In March of 2002, CNN reported that Mohammed Ould Slahi, the Mauritanian brother-in-law of one of Osama bin Laden's lieutenants, hosted a Web site with a guest book that may have allowed the Sept. 11 terrorists to communicate. When a visitor added a note to the guest book, an automatically generated e-mail told Slahi that he had received a note in his guest book. As soon as Slahi received the e-mail, he could check the guest book, which contained the actual message. After he had checked the message, Slahi could erase it.
An independent Swiss investigator looking into the site found that traffic on the guest book increased dramatically in May of 2001, but then fell to "an all-time-low" in September of 2001. While the FBI wouldn't comment, CNN noted that "several coalition intelligence agencies" believed that the Swiss investigator's hunch that the guest book had been used to organize the September attacks was correct.
In contrast to the guest book Slahi used, Cano's hijacked Web site was used for official communications, propagated by "The Center for Islamic Research and Studies," the mouthpiece of al-Qaida.
"When top al-Qaida leadership wants to disseminate new information, it does it at this Web site," said Devon, adding that the site also serves an important recruiting role.
"The Center for Islamic Research and Studies" page used to have a permanent location at www.alneda.com, (al Neda is Arabic for "the Call") until the page was registered by Jon Messner, an American pornographer who re-registered the domain name when it expired.
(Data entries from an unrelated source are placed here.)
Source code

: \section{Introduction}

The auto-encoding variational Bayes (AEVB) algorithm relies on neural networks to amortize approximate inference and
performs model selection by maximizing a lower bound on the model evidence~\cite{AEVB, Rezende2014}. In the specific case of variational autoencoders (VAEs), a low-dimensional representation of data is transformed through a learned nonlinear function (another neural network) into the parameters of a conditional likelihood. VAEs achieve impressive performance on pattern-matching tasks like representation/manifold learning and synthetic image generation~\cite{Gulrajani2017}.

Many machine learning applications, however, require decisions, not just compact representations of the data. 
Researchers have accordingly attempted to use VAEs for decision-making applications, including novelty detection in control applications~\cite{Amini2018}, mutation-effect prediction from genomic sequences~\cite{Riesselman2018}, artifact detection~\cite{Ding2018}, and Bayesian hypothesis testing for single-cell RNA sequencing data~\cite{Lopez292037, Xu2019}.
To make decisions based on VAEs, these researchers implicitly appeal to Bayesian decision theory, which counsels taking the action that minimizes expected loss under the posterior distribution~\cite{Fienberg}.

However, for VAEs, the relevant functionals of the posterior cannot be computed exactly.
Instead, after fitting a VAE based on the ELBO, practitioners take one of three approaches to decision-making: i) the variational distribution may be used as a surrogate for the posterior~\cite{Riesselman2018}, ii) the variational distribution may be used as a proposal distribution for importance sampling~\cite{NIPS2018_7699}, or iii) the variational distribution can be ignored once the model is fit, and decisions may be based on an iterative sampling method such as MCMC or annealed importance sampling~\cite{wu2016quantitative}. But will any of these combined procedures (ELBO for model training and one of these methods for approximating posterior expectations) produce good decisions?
Messner, the self-proclaimed originator of the "housewife-next-door" genre of Internet porn, left the content of the al Neda Web site as it was under al-Qaida once he owned it, and tracked the traffic that passed by, mostly from Saudi Arabia, until the word got out that the site was no longer under al-Qaida control. Although Messner contacted the FBI, by the time they got back to him his ruse had been discovered.
"Obviously, the FBI doesn't want to work with a civilian," said Devon of Messner's efforts.
Since then, the site has popped up on different servers across the Web, appearing once on an Alaskan teenager's page, and again on the official site of a soccer team from the Netherlands. Each time, the site has lasted as long as it takes for the Web hosting company to start receiving complaints, usually several weeks. The site has already shown up elsewhere on the Web, although this information has not been released as an official investigation is pending.
For Cano, however, this is all too much information. "I don't even want to know what's on the site," he said. Instead, he is focusing on work for his dissertation, which looks at the role of methane in global warming.
"I think we've traded too much comfort for security," he said, "As a society we're too willing to rely on computers as oracles, and that may not be a good thing. Computers are fallible, as this whole hacking thing shows."